Dataset records:
Content starts

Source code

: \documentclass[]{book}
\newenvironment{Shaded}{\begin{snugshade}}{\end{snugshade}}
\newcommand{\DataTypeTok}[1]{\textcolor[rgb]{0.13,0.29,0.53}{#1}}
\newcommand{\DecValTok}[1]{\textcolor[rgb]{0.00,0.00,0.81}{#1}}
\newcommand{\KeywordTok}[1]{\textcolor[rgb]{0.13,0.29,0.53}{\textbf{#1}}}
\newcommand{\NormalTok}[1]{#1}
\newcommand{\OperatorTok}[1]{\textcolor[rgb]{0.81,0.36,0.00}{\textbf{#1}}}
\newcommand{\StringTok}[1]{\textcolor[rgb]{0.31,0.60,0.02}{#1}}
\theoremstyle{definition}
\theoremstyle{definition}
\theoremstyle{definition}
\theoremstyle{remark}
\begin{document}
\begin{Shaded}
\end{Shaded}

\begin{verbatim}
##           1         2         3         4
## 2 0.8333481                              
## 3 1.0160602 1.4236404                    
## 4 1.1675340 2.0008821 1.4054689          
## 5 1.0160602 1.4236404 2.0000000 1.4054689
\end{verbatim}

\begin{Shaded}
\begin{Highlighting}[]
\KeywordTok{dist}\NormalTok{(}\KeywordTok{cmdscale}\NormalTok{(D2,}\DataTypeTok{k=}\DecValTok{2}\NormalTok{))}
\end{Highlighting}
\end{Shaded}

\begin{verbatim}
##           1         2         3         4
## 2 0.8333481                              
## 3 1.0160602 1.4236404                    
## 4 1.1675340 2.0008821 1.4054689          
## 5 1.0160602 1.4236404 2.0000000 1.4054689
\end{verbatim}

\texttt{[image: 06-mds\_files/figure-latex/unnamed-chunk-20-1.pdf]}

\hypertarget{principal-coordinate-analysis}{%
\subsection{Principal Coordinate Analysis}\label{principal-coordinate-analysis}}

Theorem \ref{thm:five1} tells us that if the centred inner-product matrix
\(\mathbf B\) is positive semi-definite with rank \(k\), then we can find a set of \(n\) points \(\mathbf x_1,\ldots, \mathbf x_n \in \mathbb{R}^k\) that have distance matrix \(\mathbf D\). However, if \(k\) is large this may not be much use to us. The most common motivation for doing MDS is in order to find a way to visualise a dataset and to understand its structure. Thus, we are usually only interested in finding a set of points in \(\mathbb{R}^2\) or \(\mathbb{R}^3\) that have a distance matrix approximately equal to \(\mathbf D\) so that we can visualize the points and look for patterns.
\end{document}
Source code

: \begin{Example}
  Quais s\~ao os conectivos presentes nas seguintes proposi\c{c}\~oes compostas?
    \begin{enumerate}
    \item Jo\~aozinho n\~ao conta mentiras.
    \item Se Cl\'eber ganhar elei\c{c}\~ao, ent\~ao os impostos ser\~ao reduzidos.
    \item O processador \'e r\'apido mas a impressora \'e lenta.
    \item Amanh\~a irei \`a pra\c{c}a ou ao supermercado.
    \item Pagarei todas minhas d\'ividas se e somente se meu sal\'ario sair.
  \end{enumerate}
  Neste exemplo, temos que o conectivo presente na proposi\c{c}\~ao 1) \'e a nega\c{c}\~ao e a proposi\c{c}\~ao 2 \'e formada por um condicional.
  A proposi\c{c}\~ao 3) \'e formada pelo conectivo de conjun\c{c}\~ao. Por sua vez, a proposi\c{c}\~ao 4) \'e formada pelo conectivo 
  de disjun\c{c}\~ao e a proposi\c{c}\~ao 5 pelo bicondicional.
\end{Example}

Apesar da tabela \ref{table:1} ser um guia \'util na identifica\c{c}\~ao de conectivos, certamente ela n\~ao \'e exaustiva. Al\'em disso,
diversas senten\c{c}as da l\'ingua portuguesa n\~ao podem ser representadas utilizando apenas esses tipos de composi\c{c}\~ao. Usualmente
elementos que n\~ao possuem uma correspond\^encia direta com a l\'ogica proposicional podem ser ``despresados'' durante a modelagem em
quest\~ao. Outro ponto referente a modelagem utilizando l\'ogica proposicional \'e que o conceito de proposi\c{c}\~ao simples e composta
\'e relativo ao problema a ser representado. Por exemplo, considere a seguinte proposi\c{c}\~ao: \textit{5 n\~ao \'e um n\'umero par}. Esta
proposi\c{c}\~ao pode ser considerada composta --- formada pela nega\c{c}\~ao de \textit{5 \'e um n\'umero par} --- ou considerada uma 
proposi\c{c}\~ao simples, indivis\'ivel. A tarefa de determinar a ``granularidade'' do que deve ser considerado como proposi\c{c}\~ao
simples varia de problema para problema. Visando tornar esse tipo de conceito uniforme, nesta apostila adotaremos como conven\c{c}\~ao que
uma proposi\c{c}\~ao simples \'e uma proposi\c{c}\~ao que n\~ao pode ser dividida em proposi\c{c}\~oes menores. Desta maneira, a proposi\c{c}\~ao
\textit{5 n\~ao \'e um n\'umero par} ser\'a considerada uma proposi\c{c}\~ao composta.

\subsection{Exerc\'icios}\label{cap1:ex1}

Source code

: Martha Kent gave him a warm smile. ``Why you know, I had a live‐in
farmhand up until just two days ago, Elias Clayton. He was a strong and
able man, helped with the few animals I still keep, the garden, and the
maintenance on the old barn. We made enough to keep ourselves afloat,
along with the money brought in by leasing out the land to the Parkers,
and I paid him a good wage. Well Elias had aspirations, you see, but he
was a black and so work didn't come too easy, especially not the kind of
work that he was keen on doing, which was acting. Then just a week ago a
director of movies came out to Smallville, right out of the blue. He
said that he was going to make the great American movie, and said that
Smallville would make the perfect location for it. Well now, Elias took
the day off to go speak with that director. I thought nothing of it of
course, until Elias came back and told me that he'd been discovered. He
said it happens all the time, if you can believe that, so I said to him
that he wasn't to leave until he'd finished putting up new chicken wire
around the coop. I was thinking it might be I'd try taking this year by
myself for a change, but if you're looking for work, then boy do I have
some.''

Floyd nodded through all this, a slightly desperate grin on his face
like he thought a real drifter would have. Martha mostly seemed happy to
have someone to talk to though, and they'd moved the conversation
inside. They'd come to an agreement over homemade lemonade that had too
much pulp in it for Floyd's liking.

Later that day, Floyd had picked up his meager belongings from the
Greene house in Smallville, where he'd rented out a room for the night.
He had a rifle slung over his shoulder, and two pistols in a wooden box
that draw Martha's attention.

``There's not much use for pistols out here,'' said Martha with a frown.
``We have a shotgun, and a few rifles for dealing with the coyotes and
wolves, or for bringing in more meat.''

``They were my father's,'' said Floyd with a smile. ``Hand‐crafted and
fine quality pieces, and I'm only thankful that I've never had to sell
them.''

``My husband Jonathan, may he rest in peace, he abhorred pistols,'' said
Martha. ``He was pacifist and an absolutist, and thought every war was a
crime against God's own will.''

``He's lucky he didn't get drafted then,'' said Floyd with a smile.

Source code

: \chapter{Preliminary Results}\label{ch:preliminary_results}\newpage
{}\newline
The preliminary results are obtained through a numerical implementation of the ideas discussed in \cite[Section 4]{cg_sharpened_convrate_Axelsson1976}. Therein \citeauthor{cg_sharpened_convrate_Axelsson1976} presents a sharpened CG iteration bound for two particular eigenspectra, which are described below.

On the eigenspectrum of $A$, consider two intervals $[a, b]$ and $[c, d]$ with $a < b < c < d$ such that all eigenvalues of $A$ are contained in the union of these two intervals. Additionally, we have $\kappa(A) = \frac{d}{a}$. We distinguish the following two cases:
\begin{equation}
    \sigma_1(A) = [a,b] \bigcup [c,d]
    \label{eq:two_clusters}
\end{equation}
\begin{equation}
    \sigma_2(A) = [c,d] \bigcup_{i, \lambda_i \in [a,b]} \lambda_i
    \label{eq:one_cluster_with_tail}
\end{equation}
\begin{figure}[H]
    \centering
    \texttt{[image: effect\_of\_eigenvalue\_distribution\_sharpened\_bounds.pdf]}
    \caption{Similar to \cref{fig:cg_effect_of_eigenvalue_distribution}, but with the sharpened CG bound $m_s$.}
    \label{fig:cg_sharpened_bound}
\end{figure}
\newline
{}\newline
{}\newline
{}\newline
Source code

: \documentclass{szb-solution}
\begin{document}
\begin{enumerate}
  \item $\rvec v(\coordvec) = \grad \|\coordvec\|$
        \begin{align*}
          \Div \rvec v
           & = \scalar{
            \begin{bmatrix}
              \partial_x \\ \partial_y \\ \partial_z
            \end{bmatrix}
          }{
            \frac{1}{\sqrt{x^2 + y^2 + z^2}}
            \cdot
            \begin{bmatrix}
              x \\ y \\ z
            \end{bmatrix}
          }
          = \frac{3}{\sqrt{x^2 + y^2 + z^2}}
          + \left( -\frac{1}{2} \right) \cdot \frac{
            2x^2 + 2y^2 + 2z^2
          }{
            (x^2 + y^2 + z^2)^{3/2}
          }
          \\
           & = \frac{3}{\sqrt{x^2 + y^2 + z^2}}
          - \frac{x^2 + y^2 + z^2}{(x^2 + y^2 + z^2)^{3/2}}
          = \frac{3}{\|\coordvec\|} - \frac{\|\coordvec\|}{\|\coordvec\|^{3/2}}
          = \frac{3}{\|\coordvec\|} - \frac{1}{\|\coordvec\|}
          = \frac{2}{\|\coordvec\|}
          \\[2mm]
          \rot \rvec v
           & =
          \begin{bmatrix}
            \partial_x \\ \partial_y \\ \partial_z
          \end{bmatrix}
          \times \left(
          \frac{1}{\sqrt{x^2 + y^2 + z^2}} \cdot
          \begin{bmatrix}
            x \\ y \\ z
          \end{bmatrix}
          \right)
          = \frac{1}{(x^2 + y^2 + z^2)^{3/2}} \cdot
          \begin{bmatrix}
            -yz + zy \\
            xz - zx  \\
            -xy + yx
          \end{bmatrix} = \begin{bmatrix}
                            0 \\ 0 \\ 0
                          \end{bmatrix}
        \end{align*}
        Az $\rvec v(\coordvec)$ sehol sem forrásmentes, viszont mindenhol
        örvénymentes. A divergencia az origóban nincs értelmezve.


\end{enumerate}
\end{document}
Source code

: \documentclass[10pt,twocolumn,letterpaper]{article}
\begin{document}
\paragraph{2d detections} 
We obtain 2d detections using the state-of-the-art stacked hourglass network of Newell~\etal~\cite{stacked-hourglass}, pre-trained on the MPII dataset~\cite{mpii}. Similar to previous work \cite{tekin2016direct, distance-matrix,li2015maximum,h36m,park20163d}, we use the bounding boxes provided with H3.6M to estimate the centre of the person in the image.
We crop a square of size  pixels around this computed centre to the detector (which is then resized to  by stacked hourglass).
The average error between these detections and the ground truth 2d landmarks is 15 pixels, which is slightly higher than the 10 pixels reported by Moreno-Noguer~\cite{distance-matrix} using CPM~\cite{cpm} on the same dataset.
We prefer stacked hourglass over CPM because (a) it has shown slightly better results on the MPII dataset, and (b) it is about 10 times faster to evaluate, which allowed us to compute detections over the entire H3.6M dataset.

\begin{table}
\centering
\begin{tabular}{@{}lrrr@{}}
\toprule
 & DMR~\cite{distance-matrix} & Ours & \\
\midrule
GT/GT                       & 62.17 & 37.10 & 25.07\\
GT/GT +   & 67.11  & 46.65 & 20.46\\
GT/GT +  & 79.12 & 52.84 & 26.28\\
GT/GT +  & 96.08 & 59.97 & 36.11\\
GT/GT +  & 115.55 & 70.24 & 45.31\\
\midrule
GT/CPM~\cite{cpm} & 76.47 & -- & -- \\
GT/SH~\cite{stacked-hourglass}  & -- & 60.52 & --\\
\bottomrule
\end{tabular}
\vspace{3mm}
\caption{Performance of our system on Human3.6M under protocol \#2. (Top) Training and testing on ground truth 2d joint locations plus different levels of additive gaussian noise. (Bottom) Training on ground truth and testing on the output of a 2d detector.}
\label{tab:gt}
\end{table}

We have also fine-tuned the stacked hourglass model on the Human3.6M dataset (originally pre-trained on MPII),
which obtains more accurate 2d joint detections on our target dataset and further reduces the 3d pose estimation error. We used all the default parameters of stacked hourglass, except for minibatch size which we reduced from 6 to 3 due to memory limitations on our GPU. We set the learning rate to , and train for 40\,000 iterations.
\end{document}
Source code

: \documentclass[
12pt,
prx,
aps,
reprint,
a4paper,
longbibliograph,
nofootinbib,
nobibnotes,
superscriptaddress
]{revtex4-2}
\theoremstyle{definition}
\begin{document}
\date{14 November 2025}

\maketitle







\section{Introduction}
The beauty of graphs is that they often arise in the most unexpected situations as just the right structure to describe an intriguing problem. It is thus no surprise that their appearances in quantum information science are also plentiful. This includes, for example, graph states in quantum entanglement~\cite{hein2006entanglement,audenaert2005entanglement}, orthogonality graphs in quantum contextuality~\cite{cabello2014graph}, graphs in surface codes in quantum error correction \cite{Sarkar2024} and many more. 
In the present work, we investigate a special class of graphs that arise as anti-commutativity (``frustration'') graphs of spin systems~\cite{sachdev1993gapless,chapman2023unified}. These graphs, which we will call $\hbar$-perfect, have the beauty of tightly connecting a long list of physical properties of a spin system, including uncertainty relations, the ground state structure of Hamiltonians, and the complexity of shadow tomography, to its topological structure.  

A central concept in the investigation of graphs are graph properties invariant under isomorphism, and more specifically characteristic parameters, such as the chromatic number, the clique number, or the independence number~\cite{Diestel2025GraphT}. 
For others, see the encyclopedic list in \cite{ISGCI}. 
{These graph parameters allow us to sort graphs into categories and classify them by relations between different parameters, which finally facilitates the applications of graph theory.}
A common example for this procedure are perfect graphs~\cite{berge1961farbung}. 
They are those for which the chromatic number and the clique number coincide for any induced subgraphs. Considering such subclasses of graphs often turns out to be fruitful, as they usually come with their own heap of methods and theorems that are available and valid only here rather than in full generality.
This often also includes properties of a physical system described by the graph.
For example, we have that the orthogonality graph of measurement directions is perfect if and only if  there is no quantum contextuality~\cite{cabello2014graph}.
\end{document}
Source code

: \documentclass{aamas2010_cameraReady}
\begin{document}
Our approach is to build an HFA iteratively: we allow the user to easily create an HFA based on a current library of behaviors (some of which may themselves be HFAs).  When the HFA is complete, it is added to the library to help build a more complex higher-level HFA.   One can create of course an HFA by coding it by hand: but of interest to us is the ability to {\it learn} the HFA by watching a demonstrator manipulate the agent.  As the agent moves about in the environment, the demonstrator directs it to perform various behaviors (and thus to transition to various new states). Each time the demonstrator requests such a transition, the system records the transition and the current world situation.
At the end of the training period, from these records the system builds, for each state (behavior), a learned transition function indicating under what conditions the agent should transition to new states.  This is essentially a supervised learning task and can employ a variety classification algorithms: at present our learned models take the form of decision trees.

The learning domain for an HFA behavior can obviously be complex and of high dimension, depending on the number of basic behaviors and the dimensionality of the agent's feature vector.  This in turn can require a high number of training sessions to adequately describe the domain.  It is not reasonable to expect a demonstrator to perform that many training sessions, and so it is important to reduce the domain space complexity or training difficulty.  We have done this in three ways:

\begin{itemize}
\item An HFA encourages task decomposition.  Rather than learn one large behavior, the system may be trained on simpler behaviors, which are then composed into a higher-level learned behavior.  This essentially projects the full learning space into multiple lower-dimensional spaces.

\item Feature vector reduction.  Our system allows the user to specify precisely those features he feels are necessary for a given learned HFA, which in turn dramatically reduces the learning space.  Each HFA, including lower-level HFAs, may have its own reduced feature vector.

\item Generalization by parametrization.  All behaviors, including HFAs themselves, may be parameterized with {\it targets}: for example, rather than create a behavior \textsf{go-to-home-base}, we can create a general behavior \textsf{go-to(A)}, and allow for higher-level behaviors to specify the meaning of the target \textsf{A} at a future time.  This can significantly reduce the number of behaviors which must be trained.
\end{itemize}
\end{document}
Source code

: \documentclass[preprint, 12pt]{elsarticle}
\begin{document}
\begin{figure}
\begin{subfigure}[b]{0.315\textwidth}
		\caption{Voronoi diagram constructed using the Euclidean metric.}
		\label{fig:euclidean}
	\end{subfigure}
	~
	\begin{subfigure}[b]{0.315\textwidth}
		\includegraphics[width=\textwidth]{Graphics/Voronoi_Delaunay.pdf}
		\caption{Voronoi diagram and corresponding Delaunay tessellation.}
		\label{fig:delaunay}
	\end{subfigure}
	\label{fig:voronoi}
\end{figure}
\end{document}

Content ends

Task details
Lines containing the word "como" must be found in the data above and copied.

Answer to this exercise
proposi\c{c}\~ao simples, indivis\'ivel. A tarefa de determinar a ``granularidade'' do que deve ser considerado como proposi\c{c}\~ao
simples varia de problema para problema. Visando tornar esse tipo de conceito uniforme, nesta apostila adotaremos como conven\c{c}\~ao que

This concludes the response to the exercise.